Problem requirements: Establish how many lines in the records below include the word "Yang"; respond with that number only.

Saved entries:
<<<<
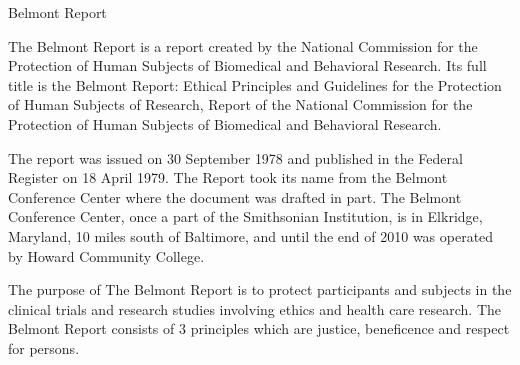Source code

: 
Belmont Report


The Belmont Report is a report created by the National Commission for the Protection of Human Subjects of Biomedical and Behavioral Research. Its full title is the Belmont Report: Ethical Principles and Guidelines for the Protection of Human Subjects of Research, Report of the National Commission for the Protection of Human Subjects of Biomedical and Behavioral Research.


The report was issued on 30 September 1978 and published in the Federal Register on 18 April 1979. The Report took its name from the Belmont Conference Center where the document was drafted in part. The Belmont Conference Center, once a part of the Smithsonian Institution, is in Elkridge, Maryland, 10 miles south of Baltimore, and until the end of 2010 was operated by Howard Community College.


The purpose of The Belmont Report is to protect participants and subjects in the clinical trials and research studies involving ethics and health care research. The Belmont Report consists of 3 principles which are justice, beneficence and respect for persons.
>>>>
<<<<
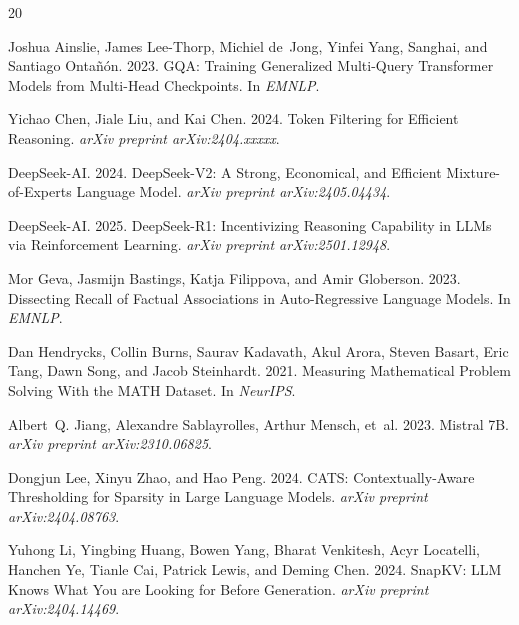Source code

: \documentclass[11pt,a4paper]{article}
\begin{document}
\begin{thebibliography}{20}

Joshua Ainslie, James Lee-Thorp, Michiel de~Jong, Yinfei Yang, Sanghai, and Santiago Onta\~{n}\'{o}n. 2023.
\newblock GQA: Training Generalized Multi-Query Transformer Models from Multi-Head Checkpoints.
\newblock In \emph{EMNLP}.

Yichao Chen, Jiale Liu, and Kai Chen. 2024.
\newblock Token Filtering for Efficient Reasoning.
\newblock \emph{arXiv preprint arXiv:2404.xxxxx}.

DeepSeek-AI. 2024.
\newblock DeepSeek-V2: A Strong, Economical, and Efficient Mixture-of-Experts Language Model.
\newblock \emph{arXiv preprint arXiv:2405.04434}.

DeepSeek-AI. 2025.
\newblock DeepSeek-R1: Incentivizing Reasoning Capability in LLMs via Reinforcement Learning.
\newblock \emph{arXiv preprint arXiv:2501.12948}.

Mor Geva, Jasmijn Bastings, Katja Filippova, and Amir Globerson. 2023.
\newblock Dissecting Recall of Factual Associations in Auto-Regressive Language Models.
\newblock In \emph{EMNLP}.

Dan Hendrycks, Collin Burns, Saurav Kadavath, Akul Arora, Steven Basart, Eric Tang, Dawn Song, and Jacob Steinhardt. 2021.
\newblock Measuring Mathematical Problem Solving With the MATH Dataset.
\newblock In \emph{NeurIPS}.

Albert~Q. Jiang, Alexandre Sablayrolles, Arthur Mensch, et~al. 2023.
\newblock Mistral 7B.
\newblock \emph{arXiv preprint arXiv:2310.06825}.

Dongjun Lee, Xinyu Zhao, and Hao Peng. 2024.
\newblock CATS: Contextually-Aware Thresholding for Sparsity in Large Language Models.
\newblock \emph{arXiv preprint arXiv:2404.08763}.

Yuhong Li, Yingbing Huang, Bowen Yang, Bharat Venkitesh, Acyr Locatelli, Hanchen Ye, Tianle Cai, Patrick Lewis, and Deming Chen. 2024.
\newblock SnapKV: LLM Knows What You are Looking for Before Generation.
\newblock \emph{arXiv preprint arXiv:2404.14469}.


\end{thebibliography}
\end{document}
>>>>
Answer section: 2